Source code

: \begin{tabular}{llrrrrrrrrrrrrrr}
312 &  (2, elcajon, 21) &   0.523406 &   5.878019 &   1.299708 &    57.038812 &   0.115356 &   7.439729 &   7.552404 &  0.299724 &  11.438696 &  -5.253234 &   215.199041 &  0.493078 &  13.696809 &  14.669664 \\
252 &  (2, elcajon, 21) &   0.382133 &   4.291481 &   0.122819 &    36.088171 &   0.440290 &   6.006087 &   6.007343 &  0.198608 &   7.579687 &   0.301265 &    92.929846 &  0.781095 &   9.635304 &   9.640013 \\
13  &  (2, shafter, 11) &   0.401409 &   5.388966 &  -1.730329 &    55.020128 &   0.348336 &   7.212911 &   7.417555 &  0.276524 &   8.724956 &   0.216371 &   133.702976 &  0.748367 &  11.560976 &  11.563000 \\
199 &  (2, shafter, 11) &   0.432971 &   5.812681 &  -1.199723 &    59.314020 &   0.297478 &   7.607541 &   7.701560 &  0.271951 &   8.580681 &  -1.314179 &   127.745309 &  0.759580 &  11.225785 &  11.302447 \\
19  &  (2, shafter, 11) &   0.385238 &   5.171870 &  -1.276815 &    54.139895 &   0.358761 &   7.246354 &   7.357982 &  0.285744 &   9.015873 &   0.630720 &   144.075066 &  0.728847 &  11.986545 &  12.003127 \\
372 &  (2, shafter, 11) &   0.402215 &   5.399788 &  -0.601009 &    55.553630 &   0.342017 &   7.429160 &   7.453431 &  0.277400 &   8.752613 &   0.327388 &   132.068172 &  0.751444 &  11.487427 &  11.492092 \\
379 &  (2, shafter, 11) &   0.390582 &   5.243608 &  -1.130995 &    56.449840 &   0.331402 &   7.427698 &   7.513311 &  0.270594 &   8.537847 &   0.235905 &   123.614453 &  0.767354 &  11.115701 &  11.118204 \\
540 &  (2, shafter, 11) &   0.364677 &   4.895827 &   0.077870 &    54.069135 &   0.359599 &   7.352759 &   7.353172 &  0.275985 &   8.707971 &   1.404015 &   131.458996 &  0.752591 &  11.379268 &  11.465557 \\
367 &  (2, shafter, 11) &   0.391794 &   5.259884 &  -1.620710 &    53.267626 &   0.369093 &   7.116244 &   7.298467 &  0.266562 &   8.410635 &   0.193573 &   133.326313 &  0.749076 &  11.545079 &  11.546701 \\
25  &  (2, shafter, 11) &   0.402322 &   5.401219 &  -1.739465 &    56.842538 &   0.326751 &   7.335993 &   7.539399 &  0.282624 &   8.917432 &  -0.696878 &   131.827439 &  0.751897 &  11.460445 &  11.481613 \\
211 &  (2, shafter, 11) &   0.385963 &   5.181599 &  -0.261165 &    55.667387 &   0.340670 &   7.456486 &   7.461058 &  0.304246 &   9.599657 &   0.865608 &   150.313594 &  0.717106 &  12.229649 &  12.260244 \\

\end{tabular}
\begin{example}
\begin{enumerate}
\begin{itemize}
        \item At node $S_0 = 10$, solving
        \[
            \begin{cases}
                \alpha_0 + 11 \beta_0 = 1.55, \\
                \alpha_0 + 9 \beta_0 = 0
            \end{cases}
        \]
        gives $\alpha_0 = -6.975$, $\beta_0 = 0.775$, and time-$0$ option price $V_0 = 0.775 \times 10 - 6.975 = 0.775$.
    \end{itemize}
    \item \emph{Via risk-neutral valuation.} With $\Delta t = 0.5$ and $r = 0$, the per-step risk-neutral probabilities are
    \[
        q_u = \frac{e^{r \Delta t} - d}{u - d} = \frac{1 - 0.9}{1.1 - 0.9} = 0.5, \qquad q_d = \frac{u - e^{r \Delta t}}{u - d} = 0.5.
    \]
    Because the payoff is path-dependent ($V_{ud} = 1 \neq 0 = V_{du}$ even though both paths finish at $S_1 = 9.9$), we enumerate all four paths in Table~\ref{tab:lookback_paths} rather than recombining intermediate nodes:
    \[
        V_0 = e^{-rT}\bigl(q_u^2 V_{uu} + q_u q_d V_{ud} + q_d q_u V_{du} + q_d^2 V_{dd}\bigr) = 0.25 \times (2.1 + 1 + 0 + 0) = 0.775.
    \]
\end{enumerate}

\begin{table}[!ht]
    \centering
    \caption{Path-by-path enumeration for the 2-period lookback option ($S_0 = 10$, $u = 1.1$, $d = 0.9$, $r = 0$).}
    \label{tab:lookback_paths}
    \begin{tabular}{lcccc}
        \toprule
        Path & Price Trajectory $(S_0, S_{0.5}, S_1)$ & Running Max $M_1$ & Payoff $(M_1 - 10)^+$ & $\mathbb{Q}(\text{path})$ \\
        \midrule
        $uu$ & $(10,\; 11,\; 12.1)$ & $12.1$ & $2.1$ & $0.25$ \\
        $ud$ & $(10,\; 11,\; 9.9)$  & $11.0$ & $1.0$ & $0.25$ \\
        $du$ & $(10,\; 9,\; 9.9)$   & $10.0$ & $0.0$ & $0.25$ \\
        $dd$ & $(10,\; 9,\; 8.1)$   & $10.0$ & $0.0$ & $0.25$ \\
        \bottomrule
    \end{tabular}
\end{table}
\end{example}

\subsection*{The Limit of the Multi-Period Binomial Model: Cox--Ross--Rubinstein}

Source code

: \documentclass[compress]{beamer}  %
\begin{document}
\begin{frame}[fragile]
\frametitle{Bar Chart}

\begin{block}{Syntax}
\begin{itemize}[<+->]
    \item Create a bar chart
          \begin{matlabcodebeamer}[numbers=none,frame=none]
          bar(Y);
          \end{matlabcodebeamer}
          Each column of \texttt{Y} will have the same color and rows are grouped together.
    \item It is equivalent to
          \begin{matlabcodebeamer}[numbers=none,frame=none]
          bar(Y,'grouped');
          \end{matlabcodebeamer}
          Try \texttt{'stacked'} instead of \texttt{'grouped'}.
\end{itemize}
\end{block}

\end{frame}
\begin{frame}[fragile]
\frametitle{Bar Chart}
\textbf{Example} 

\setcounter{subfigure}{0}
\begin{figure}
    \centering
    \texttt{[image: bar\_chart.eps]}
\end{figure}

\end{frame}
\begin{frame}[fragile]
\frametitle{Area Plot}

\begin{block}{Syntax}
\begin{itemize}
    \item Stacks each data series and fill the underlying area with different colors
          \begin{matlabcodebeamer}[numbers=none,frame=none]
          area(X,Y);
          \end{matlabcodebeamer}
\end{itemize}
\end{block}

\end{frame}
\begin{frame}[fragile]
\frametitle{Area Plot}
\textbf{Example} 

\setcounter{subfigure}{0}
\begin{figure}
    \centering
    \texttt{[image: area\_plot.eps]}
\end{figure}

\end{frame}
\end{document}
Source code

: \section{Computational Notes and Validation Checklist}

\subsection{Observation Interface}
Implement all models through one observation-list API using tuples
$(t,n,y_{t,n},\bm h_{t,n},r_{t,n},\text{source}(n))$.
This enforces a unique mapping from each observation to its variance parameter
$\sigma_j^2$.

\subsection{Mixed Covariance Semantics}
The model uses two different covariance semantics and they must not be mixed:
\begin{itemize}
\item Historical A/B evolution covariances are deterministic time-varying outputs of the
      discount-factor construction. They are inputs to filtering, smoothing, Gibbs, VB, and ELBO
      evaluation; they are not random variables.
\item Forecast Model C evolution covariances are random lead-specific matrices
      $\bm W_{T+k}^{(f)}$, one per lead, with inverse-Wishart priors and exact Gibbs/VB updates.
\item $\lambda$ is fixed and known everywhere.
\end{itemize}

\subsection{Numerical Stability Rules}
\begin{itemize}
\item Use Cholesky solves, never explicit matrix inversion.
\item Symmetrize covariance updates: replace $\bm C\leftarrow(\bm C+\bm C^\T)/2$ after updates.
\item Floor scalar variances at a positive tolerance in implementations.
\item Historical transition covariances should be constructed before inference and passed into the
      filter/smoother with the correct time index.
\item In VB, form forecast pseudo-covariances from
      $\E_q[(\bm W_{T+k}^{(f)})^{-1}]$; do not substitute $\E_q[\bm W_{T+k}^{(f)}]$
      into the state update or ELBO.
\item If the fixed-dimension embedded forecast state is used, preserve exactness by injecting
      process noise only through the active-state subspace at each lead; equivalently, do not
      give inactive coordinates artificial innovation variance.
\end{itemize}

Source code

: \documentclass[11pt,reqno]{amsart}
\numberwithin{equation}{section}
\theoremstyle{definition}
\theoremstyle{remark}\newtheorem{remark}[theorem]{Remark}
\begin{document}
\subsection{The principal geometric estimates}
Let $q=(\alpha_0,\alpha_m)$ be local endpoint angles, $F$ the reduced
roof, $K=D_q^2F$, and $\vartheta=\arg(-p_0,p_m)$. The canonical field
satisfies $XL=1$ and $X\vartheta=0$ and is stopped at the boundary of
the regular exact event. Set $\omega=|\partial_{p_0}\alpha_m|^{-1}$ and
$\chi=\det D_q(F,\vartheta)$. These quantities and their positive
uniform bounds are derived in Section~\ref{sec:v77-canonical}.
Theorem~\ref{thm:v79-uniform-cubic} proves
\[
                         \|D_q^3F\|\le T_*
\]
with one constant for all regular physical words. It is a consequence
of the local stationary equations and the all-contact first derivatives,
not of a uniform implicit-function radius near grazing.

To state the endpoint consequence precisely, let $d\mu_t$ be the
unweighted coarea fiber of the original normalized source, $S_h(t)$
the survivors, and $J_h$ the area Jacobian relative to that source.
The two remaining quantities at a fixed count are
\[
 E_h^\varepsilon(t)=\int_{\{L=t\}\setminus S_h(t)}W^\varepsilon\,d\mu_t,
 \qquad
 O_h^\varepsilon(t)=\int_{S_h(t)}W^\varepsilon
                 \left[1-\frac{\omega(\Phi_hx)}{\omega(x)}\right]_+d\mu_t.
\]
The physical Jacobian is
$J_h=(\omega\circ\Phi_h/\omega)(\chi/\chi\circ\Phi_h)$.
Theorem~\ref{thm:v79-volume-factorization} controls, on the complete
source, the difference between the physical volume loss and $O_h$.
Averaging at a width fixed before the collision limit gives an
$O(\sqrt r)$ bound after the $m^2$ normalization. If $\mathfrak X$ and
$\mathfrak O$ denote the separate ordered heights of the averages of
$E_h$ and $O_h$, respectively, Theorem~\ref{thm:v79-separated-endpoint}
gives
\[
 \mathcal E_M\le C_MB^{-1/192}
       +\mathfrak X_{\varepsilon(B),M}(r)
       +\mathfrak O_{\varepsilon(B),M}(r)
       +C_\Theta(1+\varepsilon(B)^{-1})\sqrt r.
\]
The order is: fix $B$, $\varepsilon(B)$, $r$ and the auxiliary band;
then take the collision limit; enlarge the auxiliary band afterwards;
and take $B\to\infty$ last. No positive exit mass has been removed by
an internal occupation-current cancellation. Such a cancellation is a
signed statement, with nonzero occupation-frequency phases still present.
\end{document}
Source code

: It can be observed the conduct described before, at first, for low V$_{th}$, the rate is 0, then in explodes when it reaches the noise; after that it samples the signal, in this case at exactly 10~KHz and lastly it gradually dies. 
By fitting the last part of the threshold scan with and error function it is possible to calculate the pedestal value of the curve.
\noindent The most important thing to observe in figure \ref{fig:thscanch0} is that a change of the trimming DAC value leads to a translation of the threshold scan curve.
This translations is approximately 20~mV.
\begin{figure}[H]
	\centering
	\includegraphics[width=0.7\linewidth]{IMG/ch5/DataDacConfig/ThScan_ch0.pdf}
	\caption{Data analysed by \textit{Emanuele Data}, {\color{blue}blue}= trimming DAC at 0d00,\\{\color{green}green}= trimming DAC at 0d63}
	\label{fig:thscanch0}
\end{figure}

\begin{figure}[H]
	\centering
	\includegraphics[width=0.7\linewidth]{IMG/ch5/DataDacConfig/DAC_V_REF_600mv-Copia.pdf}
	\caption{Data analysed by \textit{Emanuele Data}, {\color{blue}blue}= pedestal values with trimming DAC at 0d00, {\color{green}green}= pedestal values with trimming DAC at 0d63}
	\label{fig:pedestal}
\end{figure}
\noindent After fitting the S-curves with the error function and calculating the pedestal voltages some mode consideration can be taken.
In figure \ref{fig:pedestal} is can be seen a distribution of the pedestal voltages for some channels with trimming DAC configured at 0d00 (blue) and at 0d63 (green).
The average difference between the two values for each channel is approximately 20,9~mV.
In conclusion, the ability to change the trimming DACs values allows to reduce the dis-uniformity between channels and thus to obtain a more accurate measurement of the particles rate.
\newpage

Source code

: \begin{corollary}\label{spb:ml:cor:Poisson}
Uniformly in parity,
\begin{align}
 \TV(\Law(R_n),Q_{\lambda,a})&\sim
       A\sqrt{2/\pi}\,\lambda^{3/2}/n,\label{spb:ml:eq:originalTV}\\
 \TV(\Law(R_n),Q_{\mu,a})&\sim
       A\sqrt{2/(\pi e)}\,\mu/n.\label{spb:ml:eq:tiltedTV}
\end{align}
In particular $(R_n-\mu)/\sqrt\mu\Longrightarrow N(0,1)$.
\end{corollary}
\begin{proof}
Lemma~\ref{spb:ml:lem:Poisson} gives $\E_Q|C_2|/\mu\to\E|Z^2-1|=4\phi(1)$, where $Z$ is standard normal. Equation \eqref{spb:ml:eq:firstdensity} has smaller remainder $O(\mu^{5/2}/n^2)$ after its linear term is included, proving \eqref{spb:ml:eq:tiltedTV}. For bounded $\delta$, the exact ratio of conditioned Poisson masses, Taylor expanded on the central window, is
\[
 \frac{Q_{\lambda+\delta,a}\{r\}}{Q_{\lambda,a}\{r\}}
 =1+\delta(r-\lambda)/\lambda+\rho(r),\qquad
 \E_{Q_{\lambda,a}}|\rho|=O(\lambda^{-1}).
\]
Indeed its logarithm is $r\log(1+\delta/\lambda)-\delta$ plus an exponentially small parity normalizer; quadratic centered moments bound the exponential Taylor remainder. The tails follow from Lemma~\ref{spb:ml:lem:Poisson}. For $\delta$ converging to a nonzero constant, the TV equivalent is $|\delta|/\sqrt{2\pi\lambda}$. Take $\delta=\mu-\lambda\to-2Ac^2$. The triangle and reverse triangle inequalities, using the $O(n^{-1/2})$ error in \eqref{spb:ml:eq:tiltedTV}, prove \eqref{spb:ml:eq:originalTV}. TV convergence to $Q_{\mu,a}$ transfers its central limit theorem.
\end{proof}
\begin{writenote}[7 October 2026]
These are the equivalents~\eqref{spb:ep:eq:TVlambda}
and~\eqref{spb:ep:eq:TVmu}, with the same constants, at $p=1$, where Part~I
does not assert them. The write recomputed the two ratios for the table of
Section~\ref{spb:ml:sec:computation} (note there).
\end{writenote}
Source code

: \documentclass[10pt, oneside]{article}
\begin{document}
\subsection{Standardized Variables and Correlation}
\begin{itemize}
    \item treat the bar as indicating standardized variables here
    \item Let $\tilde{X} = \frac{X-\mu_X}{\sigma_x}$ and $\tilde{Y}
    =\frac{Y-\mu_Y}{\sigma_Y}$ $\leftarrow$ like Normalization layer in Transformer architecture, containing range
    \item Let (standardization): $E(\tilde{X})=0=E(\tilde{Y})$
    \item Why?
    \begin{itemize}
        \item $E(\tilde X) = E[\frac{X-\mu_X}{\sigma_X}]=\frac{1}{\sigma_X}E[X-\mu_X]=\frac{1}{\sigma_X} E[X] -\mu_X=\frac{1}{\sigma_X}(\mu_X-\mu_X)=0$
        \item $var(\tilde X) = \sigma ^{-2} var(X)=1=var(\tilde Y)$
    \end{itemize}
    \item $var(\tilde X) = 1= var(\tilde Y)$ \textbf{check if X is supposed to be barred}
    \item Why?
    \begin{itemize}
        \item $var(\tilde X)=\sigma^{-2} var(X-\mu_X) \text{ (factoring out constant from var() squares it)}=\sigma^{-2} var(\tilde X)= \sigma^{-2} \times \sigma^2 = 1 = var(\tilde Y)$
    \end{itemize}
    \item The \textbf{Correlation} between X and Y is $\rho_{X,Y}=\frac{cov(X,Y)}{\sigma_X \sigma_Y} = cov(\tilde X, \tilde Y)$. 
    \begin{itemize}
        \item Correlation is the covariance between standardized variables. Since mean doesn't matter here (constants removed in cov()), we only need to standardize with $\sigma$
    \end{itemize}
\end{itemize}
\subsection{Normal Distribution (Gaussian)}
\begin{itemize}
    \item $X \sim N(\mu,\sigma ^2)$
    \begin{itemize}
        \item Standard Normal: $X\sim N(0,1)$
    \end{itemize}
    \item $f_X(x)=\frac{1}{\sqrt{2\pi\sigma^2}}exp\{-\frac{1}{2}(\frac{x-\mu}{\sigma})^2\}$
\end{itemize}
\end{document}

▬▬▬▬▬▬▬▬▬▬

How to complete this task: Scan the material above and copy every line that holds the string "texttt".

Output for this task:
          Each column of \texttt{Y} will have the same color and rows are grouped together.
          Try \texttt{'stacked'} instead of \texttt{'grouped'}.
    \texttt{[image: bar\_chart.eps]}
    \texttt{[image: area\_plot.eps]}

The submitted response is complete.